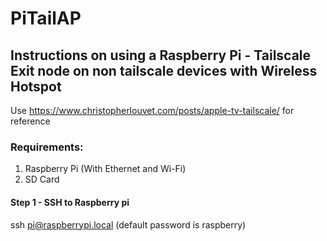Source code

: # PiTailAP

## Instructions on using a Raspberry Pi - Tailscale Exit node on non tailscale devices with Wireless Hotspot
Use https://www.christopherlouvet.com/posts/apple-tv-tailscale/ for reference

### Requirements:
1. Raspberry Pi (With Ethernet and Wi-Fi)
2. SD Card

#### Step 1 - SSH to Raspberry pi

ssh pi@raspberrypi.local (default password is raspberry)


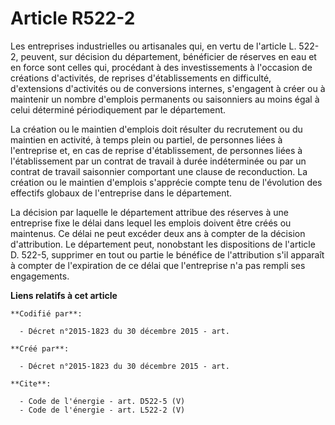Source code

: # Article R522-2

Les entreprises industrielles ou artisanales qui, en vertu de l'article L. 522-2, peuvent, sur décision du département,
bénéficier de réserves en eau et en force sont celles qui, procédant à des investissements à l'occasion de créations
d'activités, de reprises d'établissements en difficulté, d'extensions d'activités ou de conversions internes, s'engagent à
créer ou à maintenir un nombre d'emplois permanents ou saisonniers au moins égal à celui déterminé périodiquement par le
département. 

La création ou le maintien d'emplois doit résulter du recrutement ou du maintien en activité, à temps plein ou partiel, de
personnes liées à l'entreprise et, en cas de reprise d'établissement, de personnes liées à l'établissement par un contrat de
travail à durée indéterminée ou par un contrat de travail saisonnier comportant une clause de reconduction. La création ou le
maintien d'emplois s'apprécie compte tenu de l'évolution des effectifs globaux de l'entreprise dans le département. 

La décision par laquelle le département attribue des réserves à une entreprise fixe le délai dans lequel les emplois doivent
être créés ou maintenus. Ce délai ne peut excéder deux ans à compter de la décision d'attribution. Le département peut,
nonobstant les dispositions de l'article D. 522-5, supprimer en tout ou partie le bénéfice de l'attribution s'il apparaît à
compter de l'expiration de ce délai que l'entreprise n'a pas rempli ses engagements.

**Liens relatifs à cet article**

	**Codifié par**:

	  - Décret n°2015-1823 du 30 décembre 2015 - art.

	**Créé par**:

	  - Décret n°2015-1823 du 30 décembre 2015 - art.

	**Cite**:

	  - Code de l'énergie - art. D522-5 (V)
	  - Code de l'énergie - art. L522-2 (V)
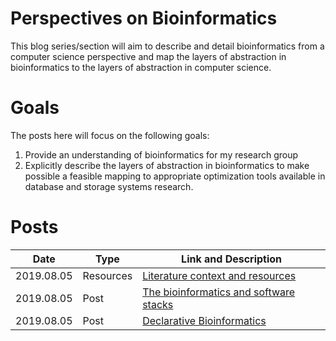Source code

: # Perspectives on Bioinformatics

This blog series/section will aim to describe and detail bioinformatics from a computer science perspective and map the layers of
abstraction in bioinformatics to the layers of abstraction in computer science.

# Goals

The posts here will focus on the following goals:

1. Provide an understanding of bioinformatics for my research group
2. Explicitly describe the layers of abstraction in bioinformatics to make possible
   a feasible mapping to appropriate optimization tools available in database and
   storage systems research.
   
# Posts

| Date       | Type      | Link and Description                                                 |
| ---------- | --------- | -------------------------------------------------------------------- |
| 2019.08.05 | Resources | [Literature context and resources](context.abstractions.md)          |
| 2019.08.05 | Post      | [The bioinformatics and software stacks](2019.04.24.abstractions.md) |
| 2019.08.05 | Post      | [Declarative Bioinformatics](2019.08.05.bio-decl.md)                 |

<!-- resources -->
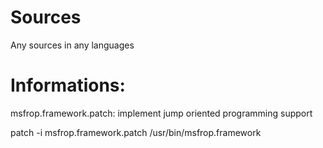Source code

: Sources
=======

Any sources in any languages


Informations:
=============
msfrop.framework.patch: implement jump oriented programming support

patch -i msfrop.framework.patch /usr/bin/msfrop.framework

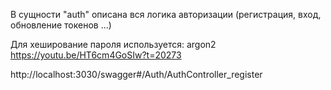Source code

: <!-- https://youtu.be/HT6cm4GoSIw?t=19471 -->

В сущности "auth" описана вся логика авторизации (регистрация, вход, обновление токенов ...)

Для хеширование пароля используется: argon2
https://youtu.be/HT6cm4GoSIw?t=20273

http://localhost:3030/swagger#/Auth/AuthController_register
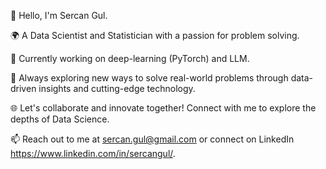👋 Hello, I'm Sercan Gul.

🌍 A Data Scientist and Statistician with a passion for problem solving.

💼 Currently working on deep-learning (PyTorch) and LLM.

🚀 Always exploring new ways to solve real-world problems through data-driven insights and cutting-edge technology.

🌐 Let's collaborate and innovate together! Connect with me to explore the depths of Data Science.

📫 Reach out to me at sercan.gul@gmail.com or connect on LinkedIn https://www.linkedin.com/in/sercangul/.
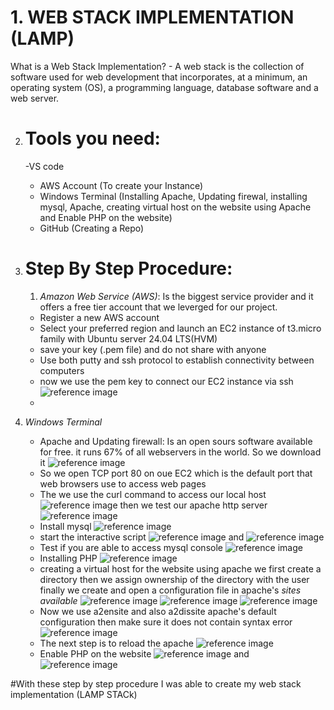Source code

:# 1. WEB STACK IMPLEMENTATION (LAMP)

What is a Web Stack Implementation? - A web stack is the collection of software used for web development that incorporates, at a minimum, an operating system (OS), a programming language, database software and a web server.

2. # Tools you need:
   -VS code
   - AWS Account (To create your Instance) 
   - Windows Terminal (Installing Apache, Updating firewal, installing mysql, Apache, creating virtual host on the website using Apache and Enable PHP on the website)
   - GitHub (Creating a Repo)
  
3. # Step By Step Procedure:
   1.  *Amazon Web Service (AWS)*: Is the biggest service provider and it offers a free tier account that we leverged for our project.
   - Register a new AWS account 
   - Select your preferred region and launch an EC2 instance of t3.micro family with Ubuntu server 24.04 LTS(HVM)
   - save your key (.pem file) and do not share with anyone 
   - Use both putty and ssh protocol to establish connectivity between computers
   - now we use the pem key to connect our EC2 instance via ssh ![reference image](/Pictures/Picture1.PNG)
   - 
  2. *Windows Terminal*
     - Apache and Updating firewall: Is an open sours software available for free. it runs 67% of all webservers in the world. So we download it ![reference image](/Pictures/Picture2.PNG)
     - So we open TCP port 80 on oue EC2 which is the default port that web browsers use to access web pages 
     - The we use the curl command to access our local host ![reference image](/Pictures/picture3) then we test our apache http server ![reference image](/Pictures/picture4.PNG) 
     -  Install mysql ![reference image](/Pictures/picture5.PNG)
     -  start the interactive script ![reference image](/Pictures/picture6.PNG) and ![reference image](/Pictures/picture7.PNG)
     -  Test if you are able to access mysql console ![reference image](/Pictures/picture8.PNG) 
     -  Installing PHP ![reference image](/Pictures/picture9.PNG)
     -  creating a virtual host for the website using apache we first create a directory then we assign ownership of the directory with the user finally we create and open a configuration file in apache's *sites available* ![reference image](/Pictures/picture10.PNG) ![reference image](/Pictures/picture11.PNG) ![reference image](/Pictures/picture12.PNG)
     -  Now we use a2ensite and also a2dissite apache's default configuration then make sure it does not contain syntax error ![reference image](/Pictures/picture14.PNG)
     -  The next step is to reload the apache ![reference image](/Pictures/picture15.PNG)
     -  Enable PHP on the website ![reference image](/Pictures/picture16.PNG) and ![reference image](/Pictures/picture17.PNG)
  

  #With these step by step procedure I was able to create my web stack implementation (LAMP STACk)

  

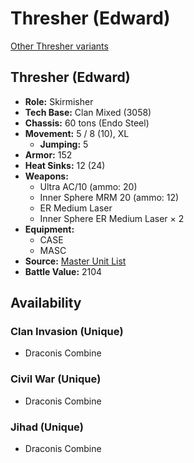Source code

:# Thresher (Edward)

[Other Thresher variants](../thresher.md)

## Thresher (Edward)
- **Role:** Skirmisher
- **Tech Base:** Clan Mixed (3058)
- **Chassis:** 60 tons (Endo Steel)
- **Movement:** 5 / 8 (10), XL
  - **Jumping:** 5
- **Armor:** 152
- **Heat Sinks:** 12 (24)
- **Weapons:**
  - Ultra AC/10 (ammo: 20)
  - Inner Sphere MRM 20 (ammo: 12)
  - ER Medium Laser
  - Inner Sphere ER Medium Laser × 2
- **Equipment:**
  - CASE
  - MASC
- **Source:** [Master Unit List](http://masterunitlist.info/Unit/Details/3197/thresher-edward)
- **Battle Value:** 2104

## Availability

### Clan Invasion (Unique)
- Draconis Combine

### Civil War (Unique)
- Draconis Combine

### Jihad (Unique)
- Draconis Combine

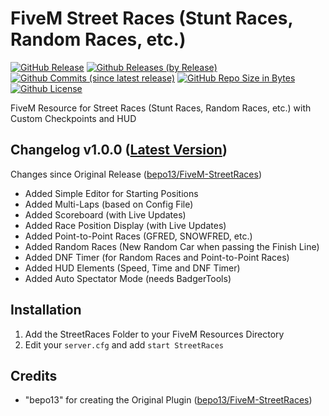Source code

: # FiveM Street Races (Stunt Races, Random Races, etc.)
[![GitHub Release](https://img.shields.io/github/release/chrizonix/FiveM-StreetRaces.svg)](https://github.com/chrizonix/FiveM-StreetRaces/releases/tag/v1.0.0)
[![Github Releases (by Release)](https://img.shields.io/github/downloads/chrizonix/FiveM-StreetRaces/v1.0.0/total.svg)](https://github.com/chrizonix/FiveM-StreetRaces/releases/tag/v1.0.0)
[![Github Commits (since latest release)](https://img.shields.io/github/commits-since/chrizonix/FiveM-StreetRaces/latest.svg)](https://github.com/chrizonix/FiveM-StreetRaces/compare/v1.0.0...master)
[![GitHub Repo Size in Bytes](https://img.shields.io/github/repo-size/chrizonix/FiveM-StreetRaces.svg)](https://github.com/chrizonix/FiveM-StreetRaces)
[![Github License](https://img.shields.io/github/license/chrizonix/FiveM-StreetRaces.svg)](LICENSE.md)

FiveM Resource for Street Races (Stunt Races, Random Races, etc.) with Custom Checkpoints and HUD

## Changelog v1.0.0 ([Latest Version](https://github.com/chrizonix/FiveM-StreetRaces/releases/tag/v1.0.0))
Changes since Original Release ([bepo13/FiveM-StreetRaces](https://github.com/bepo13/FiveM-StreetRaces))
* Added Simple Editor for Starting Positions
* Added Multi-Laps (based on Config File)
* Added Scoreboard (with Live Updates)
* Added Race Position Display (with Live Updates)
* Added Point-to-Point Races (GFRED, SNOWFRED, etc.)
* Added Random Races (New Random Car when passing the Finish Line)
* Added DNF Timer (for Random Races and Point-to-Point Races)
* Added HUD Elements (Speed, Time and DNF Timer)
* Added Auto Spectator Mode (needs BadgerTools)

## Installation

1. Add the StreetRaces Folder to your FiveM Resources Directory
2. Edit your `server.cfg` and add `start StreetRaces`

## Credits
* "bepo13" for creating the Original Plugin ([bepo13/FiveM-StreetRaces](https://github.com/bepo13/FiveM-StreetRaces))
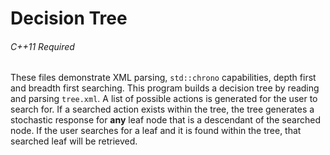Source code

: # Decision Tree
###### C++11 Required ######

These files demonstrate XML parsing, `std::chrono` capabilities, depth first and breadth first searching.
This program builds a decision tree by reading and parsing `tree.xml`. A list of possible actions is generated for the user to search for. If a searched action exists within the tree, the tree generates a stochastic response for **any** leaf node that is a descendant of the searched node. If the user searches for a leaf and it is found within the tree, that searched leaf will be retrieved.

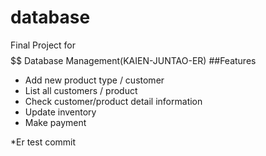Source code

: # database 
Final Project for $$$$$$ Database Management(KAIEN-JUNTAO-ER)
##Features
* Add new product type / customer
* List all customers / product
* Check customer/product detail information
* Update inventory
* Make payment

*Er test commit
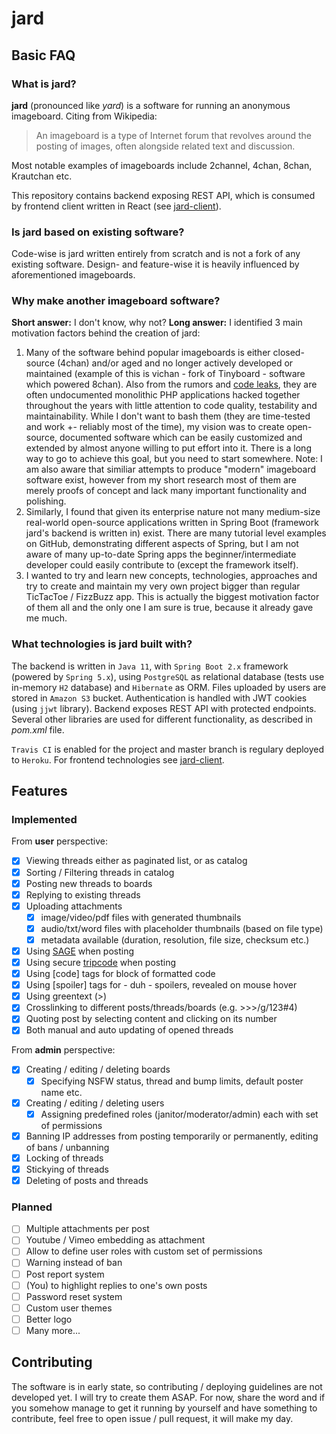 # jard
## Basic FAQ
### What is jard?
**jard** (pronounced like *yard*)  is a software for running an anonymous imageboard. Citing from Wikipedia:
> An imageboard is a type of Internet forum that revolves around the posting 
> of images, often alongside related text and discussion. 

Most notable examples of imageboards include 2channel, 4chan, 8chan, Krautchan etc.

This repository contains backend exposing REST API, which is consumed by frontend client written in React (see [jard-client](https://github.com/njuro/jard-client)).

### Is jard based on existing software?
Code-wise is jard written entirely from scratch and is not a fork of any existing software. Design- and feature-wise it is heavily influenced by aforementioned imageboards.

### Why make another imageboard software?
**Short answer:** I don't know, why not?
**Long answer:** I identified 3 main motivation factors behind the creation of jard:

 1. Many of the software behind popular imageboards is either closed-source (4chan) and/or aged and no longer actively developed or maintained (example of this is vichan - fork of Tinyboard - software which powered 8chan). Also from the rumors and [code leaks](https://gist.github.com/dvliman/11264471), they are often undocumented monolithic PHP applications hacked together throughout the years with little attention to code quality, testability and maintainability. While I don't want to bash them (they are time-tested and work +- reliably most of the time), my vision was to create open-source, documented software which can be easily customized and extended by almost anyone willing to put effort into it. There is a long way to go to achieve this goal, but you need to start somewhere. Note: I am also aware that similiar attempts to produce "modern" imageboard software exist, however from my short research most of them are merely proofs of concept and lack many important functionality and polishing.
 2. Similarly, I found that given its enterprise nature not many medium-size real-world open-source applications written in Spring Boot (framework jard's backend is written in) exist. There are many tutorial level examples on GitHub, demonstrating different aspects of Spring, but I am not aware of many up-to-date Spring apps the beginner/intermediate developer could easily contribute to (except the framework itself).
 3. I wanted to try and learn new concepts, technologies, approaches and try to create and maintain my very own project bigger than regular TicTacToe / FizzBuzz app. This is actually the biggest motivation factor of them all and the only one I am sure is true, because it already gave me much.

### What technologies is jard built with?
The backend is written in `Java 11`, with `Spring Boot 2.x` framework (powered by `Spring 5.x`), using `PostgreSQL` as relational database (tests use in-memory `H2` database) and `Hibernate` as ORM. Files uploaded by users are stored in `Amazon S3` bucket.  Authentication is handled with JWT cookies (using `jjwt` library). Backend exposes REST API with protected endpoints. Several other libraries are used for different functionality, as described in *pom.xml* file.

`Travis CI` is enabled for the project and master branch is regulary deployed to `Heroku`.
For frontend technologies see [jard-client](https://github.com/njuro/jard-client).  

## Features
### Implemented
From **user** perspective:

- [x] Viewing threads either as paginated list, or as catalog
- [x] Sorting / Filtering threads in catalog
 - [x] Posting new threads to boards
 - [x] Replying to existing threads
 - [x] Uploading attachments
	 - [x] image/video/pdf files with generated thumbnails
	 - [x] audio/txt/word files with placeholder thumbnails (based on file type)
	 - [x] metadata available (duration, resolution, file size, checksum etc.)
- [x] Using [SAGE](https://knowyourmeme.com/memes/sage) when posting
- [x] Using secure [tripcode](https://en.wiktionary.org/wiki/tripcode) when posting
- [x] Using [code] tags for block of formatted code
- [x] Using [spoiler] tags for - duh - spoilers, revealed on mouse hover
- [x] Using greentext (>)
- [x] Crosslinking to different posts/threads/boards (e.g. >>>/g/123#4)
- [x] Quoting post by selecting content and clicking on its number
- [x] Both manual and auto updating of opened threads

From **admin** perspective:

- [x] Creating / editing / deleting boards
	- [x] Specifying NSFW status, thread and bump limits, default poster name etc.
- [x] Creating / editing / deleting users
	- [x]  Assigning predefined roles (janitor/moderator/admin) each with set of permissions
- [x] Banning IP addresses from posting temporarily or permanently, editing of bans / unbanning
- [x] Locking of threads
- [x] Stickying of threads
- [x] Deleting of posts and threads

### Planned

- [ ] Multiple attachments per post
- [ ] Youtube / Vimeo embedding as attachment
- [ ]  Allow to define user roles with custom set of permissions
- [ ]  Warning instead of ban
- [ ]  Post report system
- [ ] (You) to highlight replies to one's own posts
- [ ] Password reset system
- [ ] Custom user themes
- [ ]  Better logo
- [ ] Many more...

## Contributing
The software is in early state, so contributing / deploying guidelines are not developed yet. I will try to create them ASAP. For now, share the word and if you somehow manage to get it running by yourself and have something to contribute, feel free to open issue / pull request, it will make my day.
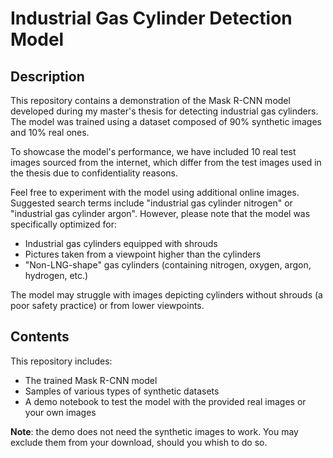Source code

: # Industrial Gas Cylinder Detection Model
## Description
This repository contains a demonstration of the Mask R-CNN model developed during my master's thesis for detecting industrial gas cylinders. The model was trained using a dataset composed of 90% synthetic images and 10% real ones.

To showcase the model's performance, we have included 10 real test images sourced from the internet, which differ from the test images used in the thesis due to confidentiality reasons.

Feel free to experiment with the model using additional online images. Suggested search terms include "industrial gas cylinder nitrogen" or "industrial gas cylinder argon". However, please note that the model was specifically optimized for:
- Industrial gas cylinders equipped with shrouds
- Pictures taken from a viewpoint higher than the cylinders
- "Non-LNG-shape" gas cylinders (containing nitrogen, oxygen, argon, hydrogen, etc.)

The model may struggle with images depicting cylinders without shrouds (a poor safety practice) or from lower viewpoints.

## Contents
This repository includes:

- The trained Mask R-CNN model
- Samples of various types of synthetic datasets
- A demo notebook to test the model with the provided real images or your own images

**Note**: the demo does not need the synthetic images to work. You may exclude them from your download, should you whish to do so.

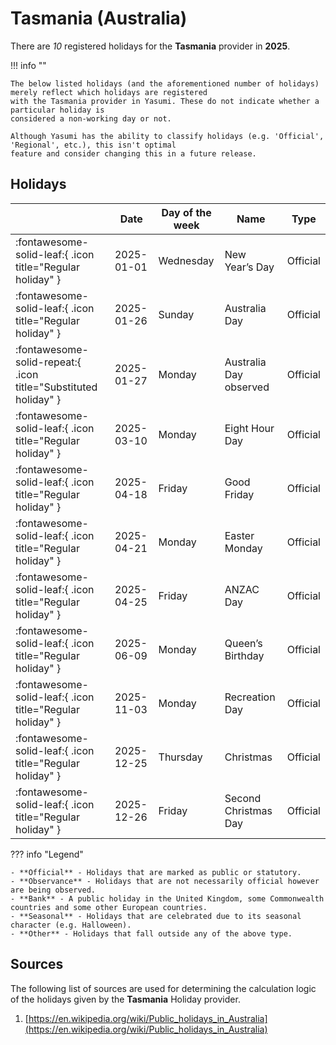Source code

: # Tasmania (Australia)

There are _10_ registered holidays for the **Tasmania** provider in **2025**.

!!! info ""

    The below listed holidays (and the aforementioned number of holidays) merely reflect which holidays are registered
    with the Tasmania provider in Yasumi. These do not indicate whether a particular holiday is
    considered a non-working day or not.

    Although Yasumi has the ability to classify holidays (e.g. 'Official', 'Regional', etc.), this isn't optimal
    feature and consider changing this in a future release.

## Holidays

|     | Date | Day of the week | Name | Type |
| --- | ---- | --------------- | ---- | ---- |
| :fontawesome-solid-leaf:{ .icon title="Regular holiday" } | 2025-01-01 | Wednesday | New Year’s Day | Official |
| :fontawesome-solid-leaf:{ .icon title="Regular holiday" } | 2025-01-26 | Sunday | Australia Day | Official |
| :fontawesome-solid-repeat:{ .icon title="Substituted holiday" } | 2025-01-27 | Monday | Australia Day observed | Official |
| :fontawesome-solid-leaf:{ .icon title="Regular holiday" } | 2025-03-10 | Monday | Eight Hour Day | Official |
| :fontawesome-solid-leaf:{ .icon title="Regular holiday" } | 2025-04-18 | Friday | Good Friday | Official |
| :fontawesome-solid-leaf:{ .icon title="Regular holiday" } | 2025-04-21 | Monday | Easter Monday | Official |
| :fontawesome-solid-leaf:{ .icon title="Regular holiday" } | 2025-04-25 | Friday | ANZAC Day | Official |
| :fontawesome-solid-leaf:{ .icon title="Regular holiday" } | 2025-06-09 | Monday | Queen’s Birthday | Official |
| :fontawesome-solid-leaf:{ .icon title="Regular holiday" } | 2025-11-03 | Monday | Recreation Day | Official |
| :fontawesome-solid-leaf:{ .icon title="Regular holiday" } | 2025-12-25 | Thursday | Christmas | Official |
| :fontawesome-solid-leaf:{ .icon title="Regular holiday" } | 2025-12-26 | Friday | Second Christmas Day | Official |

??? info "Legend"

    - **Official** - Holidays that are marked as public or statutory.
    - **Observance** - Holidays that are not necessarily official however are being observed.
    - **Bank** - A public holiday in the United Kingdom, some Commonwealth countries and some other European countries.
    - **Seasonal** - Holidays that are celebrated due to its seasonal character (e.g. Halloween).
    - **Other** - Holidays that fall outside any of the above type.

## Sources

The following list of sources are used for determining the calculation logic of
the holidays given by the **Tasmania** Holiday provider.


1. [https://en.wikipedia.org/wiki/Public_holidays_in_Australia](https://en.wikipedia.org/wiki/Public_holidays_in_Australia)
   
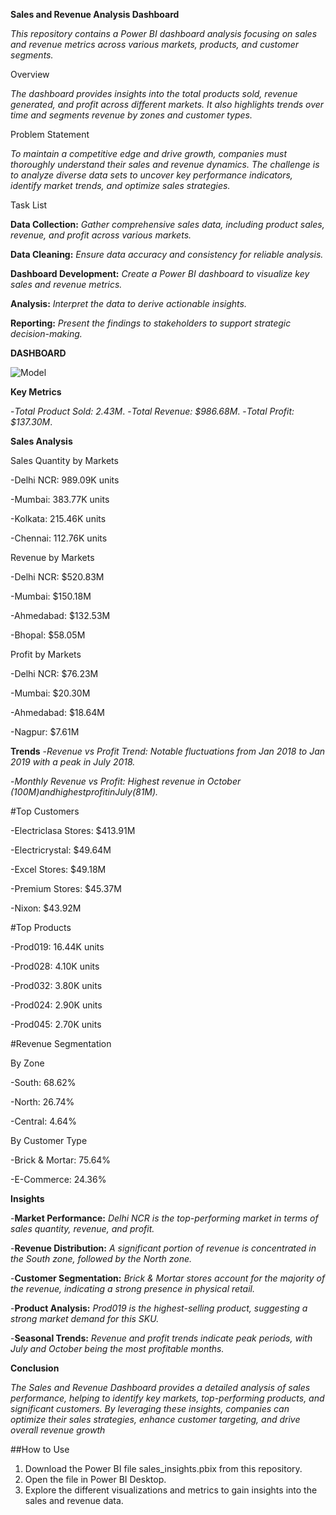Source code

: **Sales and Revenue Analysis Dashboard**

_This repository contains a Power BI dashboard analysis focusing on sales and revenue metrics across various markets, products, and customer segments._

Overview

_The dashboard provides insights into the total products sold, revenue generated, and profit across different markets. It also highlights trends over time and segments revenue by zones and customer types._

Problem Statement

_To maintain a competitive edge and drive growth, companies must thoroughly understand their sales and revenue dynamics. The challenge is to analyze diverse data sets to uncover key performance indicators, identify market trends, and optimize sales strategies._

Task List

**Data Collection:** _Gather comprehensive sales data, including product sales, revenue, and profit across various markets._

**Data Cleaning:** _Ensure data accuracy and consistency for reliable analysis._

**Dashboard Development:** _Create a Power BI dashboard to visualize key sales and revenue metrics._

**Analysis:** _Interpret the data to derive actionable insights._

**Reporting:** _Present the findings to stakeholders to support strategic decision-making._



**DASHBOARD**


![Model](https://github.com/JanhaviiiP/Sales_Insight-PowerBI/assets/122281553/c94b671d-2133-41cc-aa02-99a525e84cbe)





**Key Metrics**

-_Total Product Sold: 2.43M_.
-_Total Revenue: $986.68M_.
-_Total Profit: $137.30M_.


**Sales Analysis**

Sales Quantity by Markets

-Delhi NCR: 989.09K units

-Mumbai: 383.77K units

-Kolkata: 215.46K units

-Chennai: 112.76K units


Revenue by Markets


-Delhi NCR: $520.83M

-Mumbai: $150.18M

-Ahmedabad: $132.53M

-Bhopal: $58.05M


Profit by Markets

-Delhi NCR: $76.23M

-Mumbai: $20.30M

-Ahmedabad: $18.64M

-Nagpur: $7.61M



**Trends**
-_Revenue vs Profit Trend: Notable fluctuations from Jan 2018 to Jan 2019 with a peak in July 2018._

-_Monthly Revenue vs Profit: Highest revenue in October ($100M) and highest profit in July ($81M)._


#Top Customers


-Electriclasa Stores: $413.91M

-Electricrystal: $49.64M

-Excel Stores: $49.18M

-Premium Stores: $45.37M

-Nixon: $43.92M


#Top Products


-Prod019: 16.44K units

-Prod028: 4.10K units

-Prod032: 3.80K units

-Prod024: 2.90K units

-Prod045: 2.70K units


#Revenue Segmentation 


By Zone

-South: 68.62%

-North: 26.74%

-Central: 4.64%


By Customer Type

-Brick & Mortar: 75.64%

-E-Commerce: 24.36%



**Insights**

-**Market Performance:** _Delhi NCR is the top-performing market in terms of sales quantity, revenue, and profit._

-**Revenue Distribution:** _A significant portion of revenue is concentrated in the South zone, followed by the North zone._

-**Customer Segmentation:** _Brick & Mortar stores account for the majority of the revenue, indicating a strong presence in physical retail._

-**Product Analysis:** _Prod019 is the highest-selling product, suggesting a strong market demand for this SKU._

-**Seasonal Trends:** _Revenue and profit trends indicate peak periods, with July and October being the most profitable months._




**Conclusion**

_The Sales and Revenue Dashboard provides a detailed analysis of sales performance, helping to identify key markets, top-performing products, and significant customers. By leveraging these insights, companies can optimize their sales strategies, enhance customer targeting, and drive overall revenue growth_

##How to Use
1. Download the Power BI file sales_insights.pbix from this repository.
2. Open the file in Power BI Desktop.
3. Explore the different visualizations and metrics to gain insights into the sales and revenue data.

==================================================

[Problem details] Above this task is a listing with pictures in it. Retype only the lines from the one containing "- Inner Sphere ER Medium Laser × 2" through the one containing "[![Github Releases (by", both included, and not the pictures.

[Exercise response]
  - Inner Sphere ER Medium Laser × 2
- **Equipment:**
  - CASE
  - MASC
- **Source:** [Master Unit List](http://masterunitlist.info/Unit/Details/3197/thresher-edward)
- **Battle Value:** 2104

## Availability

### Clan Invasion (Unique)
- Draconis Combine

### Civil War (Unique)
- Draconis Combine

### Jihad (Unique)
- Draconis Combine

Source code

: # FiveM Street Races (Stunt Races, Random Races, etc.)
[![GitHub Release](https://img.shields.io/github/release/chrizonix/FiveM-StreetRaces.svg)](https://github.com/chrizonix/FiveM-StreetRaces/releases/tag/v1.0.0)
[![Github Releases (by Release)](https://img.shields.io/github/downloads/chrizonix/FiveM-StreetRaces/v1.0.0/total.svg)](https://github.com/chrizonix/FiveM-StreetRaces/releases/tag/v1.0.0)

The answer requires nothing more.